**About this exercise**: Search the data for the word "Fördröjning" and copy every line that contains it.

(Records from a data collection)
------------------------------------------------

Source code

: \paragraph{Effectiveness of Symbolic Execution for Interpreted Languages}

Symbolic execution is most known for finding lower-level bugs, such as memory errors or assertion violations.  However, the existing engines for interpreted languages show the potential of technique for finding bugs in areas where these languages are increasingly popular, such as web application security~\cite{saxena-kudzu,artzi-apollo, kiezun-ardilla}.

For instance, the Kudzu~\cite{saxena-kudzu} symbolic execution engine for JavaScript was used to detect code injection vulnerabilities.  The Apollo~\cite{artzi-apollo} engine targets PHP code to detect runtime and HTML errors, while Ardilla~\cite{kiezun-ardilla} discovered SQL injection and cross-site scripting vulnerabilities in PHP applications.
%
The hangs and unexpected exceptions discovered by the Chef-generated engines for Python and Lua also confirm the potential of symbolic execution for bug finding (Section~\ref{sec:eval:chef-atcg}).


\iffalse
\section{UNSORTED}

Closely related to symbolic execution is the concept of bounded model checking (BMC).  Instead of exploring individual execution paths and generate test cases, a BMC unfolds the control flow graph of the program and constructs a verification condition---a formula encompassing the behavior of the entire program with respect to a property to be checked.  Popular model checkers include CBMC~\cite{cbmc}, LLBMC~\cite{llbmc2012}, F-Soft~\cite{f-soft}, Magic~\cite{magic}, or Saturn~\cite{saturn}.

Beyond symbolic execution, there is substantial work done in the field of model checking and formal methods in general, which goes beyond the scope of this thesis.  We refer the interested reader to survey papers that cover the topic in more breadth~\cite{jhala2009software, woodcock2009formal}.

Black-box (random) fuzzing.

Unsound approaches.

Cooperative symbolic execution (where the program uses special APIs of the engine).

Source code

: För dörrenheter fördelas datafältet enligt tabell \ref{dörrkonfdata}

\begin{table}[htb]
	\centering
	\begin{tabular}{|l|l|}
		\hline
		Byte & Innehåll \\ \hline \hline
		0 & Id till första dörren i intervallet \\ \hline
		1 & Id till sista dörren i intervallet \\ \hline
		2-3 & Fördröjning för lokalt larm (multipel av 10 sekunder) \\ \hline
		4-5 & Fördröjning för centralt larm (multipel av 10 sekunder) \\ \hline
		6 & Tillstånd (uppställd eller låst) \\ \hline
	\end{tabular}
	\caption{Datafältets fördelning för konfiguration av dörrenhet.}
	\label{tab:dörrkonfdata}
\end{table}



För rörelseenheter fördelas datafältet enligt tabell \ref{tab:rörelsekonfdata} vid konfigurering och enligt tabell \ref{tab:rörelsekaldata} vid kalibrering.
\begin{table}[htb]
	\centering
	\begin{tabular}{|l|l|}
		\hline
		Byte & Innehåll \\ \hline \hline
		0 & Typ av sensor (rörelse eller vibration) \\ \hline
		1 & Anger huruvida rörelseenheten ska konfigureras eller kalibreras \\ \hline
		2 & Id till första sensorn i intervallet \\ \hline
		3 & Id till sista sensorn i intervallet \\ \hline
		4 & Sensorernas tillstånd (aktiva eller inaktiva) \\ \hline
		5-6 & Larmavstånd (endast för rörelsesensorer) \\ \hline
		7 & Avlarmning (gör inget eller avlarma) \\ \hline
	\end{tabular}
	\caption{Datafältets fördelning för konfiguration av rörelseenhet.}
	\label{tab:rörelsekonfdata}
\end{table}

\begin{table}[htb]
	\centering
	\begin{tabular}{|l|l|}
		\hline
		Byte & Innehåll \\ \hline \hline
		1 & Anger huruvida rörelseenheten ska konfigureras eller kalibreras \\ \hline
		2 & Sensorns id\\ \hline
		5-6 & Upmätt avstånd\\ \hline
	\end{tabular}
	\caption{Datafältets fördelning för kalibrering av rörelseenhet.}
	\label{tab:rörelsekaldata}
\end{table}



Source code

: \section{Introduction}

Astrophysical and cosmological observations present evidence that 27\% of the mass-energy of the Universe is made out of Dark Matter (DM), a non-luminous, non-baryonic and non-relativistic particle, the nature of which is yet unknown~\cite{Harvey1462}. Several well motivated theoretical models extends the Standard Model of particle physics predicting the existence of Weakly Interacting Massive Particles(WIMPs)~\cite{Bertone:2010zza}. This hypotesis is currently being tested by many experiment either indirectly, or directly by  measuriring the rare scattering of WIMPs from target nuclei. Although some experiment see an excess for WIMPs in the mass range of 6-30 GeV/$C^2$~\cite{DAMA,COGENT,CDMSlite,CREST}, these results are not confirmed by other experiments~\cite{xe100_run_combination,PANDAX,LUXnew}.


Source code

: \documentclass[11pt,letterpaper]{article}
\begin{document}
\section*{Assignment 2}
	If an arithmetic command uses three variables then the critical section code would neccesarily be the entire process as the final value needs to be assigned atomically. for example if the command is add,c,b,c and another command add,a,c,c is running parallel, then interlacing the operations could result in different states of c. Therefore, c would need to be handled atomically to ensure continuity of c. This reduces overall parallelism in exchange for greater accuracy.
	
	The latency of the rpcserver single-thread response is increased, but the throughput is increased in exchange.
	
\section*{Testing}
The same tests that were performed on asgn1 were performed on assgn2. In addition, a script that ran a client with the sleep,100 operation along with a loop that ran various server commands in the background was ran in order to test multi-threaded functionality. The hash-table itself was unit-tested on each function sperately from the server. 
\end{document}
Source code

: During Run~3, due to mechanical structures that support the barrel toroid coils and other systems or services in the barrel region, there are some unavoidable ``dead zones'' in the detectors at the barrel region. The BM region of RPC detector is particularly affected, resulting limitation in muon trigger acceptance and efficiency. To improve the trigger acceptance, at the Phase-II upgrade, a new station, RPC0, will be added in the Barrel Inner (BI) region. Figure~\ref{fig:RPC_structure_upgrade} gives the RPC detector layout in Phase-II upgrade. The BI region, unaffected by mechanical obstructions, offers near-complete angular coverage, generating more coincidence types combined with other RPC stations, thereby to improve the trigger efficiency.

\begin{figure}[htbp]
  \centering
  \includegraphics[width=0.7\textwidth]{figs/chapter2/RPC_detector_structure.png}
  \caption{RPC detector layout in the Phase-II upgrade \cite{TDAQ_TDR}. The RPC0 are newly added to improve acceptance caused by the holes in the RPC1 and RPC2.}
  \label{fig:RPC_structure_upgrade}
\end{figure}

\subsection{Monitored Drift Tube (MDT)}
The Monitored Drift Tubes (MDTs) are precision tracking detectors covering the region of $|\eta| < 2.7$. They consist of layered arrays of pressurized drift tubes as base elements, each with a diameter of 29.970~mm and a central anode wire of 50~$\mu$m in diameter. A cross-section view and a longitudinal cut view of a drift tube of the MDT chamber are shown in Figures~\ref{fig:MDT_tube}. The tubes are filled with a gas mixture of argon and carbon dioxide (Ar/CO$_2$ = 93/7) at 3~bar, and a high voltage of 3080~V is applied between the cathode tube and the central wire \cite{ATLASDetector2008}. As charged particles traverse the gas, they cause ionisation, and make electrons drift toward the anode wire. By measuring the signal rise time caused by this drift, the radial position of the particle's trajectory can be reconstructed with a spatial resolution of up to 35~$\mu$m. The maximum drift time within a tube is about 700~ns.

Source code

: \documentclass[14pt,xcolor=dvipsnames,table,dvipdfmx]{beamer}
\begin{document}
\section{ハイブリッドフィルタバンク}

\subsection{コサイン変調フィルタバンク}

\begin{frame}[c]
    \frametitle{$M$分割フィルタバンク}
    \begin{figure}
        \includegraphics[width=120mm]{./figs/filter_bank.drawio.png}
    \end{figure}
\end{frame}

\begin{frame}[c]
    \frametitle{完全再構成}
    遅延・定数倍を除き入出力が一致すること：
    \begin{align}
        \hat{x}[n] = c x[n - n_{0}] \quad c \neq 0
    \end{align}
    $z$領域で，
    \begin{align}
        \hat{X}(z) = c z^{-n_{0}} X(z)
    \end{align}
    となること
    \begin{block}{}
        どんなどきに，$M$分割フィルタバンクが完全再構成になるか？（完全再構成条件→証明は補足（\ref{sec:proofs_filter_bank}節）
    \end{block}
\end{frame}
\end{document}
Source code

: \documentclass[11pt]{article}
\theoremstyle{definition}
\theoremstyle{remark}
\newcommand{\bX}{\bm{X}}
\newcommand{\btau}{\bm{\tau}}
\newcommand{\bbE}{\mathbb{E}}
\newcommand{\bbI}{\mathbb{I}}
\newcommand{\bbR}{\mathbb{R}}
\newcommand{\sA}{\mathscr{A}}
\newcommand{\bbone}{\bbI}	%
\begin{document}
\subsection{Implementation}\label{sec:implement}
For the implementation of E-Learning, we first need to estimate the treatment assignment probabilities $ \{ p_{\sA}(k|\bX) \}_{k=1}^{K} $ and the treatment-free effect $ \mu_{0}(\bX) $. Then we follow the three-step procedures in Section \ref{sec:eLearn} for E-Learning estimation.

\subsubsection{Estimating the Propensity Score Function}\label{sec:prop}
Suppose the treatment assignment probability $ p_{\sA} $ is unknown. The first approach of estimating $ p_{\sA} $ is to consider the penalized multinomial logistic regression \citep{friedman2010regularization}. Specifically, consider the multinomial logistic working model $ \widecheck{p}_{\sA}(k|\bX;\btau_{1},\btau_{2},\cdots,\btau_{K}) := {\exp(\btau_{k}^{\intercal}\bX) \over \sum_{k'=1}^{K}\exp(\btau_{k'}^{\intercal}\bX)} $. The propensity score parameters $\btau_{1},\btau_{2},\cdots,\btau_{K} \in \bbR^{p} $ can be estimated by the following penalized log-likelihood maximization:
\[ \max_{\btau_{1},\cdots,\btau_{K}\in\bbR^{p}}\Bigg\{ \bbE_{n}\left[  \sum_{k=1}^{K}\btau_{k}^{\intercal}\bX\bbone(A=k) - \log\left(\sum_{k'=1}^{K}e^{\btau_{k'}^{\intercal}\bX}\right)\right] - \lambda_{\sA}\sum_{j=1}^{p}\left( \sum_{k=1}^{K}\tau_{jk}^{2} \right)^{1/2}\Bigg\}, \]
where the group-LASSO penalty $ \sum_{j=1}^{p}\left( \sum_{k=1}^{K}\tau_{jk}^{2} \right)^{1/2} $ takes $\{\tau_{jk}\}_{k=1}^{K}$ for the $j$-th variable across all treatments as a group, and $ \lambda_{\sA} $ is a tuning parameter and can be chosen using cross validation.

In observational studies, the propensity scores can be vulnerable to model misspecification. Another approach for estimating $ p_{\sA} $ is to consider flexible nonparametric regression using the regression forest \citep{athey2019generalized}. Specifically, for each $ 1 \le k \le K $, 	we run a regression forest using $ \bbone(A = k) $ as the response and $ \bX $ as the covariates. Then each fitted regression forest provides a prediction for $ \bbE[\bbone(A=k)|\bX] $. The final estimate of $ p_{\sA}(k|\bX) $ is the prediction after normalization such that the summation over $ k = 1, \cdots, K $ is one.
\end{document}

------------------------------------------------

**Final answer**:
		2-3 & Fördröjning för lokalt larm (multipel av 10 sekunder) \\ \hline
		4-5 & Fördröjning för centralt larm (multipel av 10 sekunder) \\ \hline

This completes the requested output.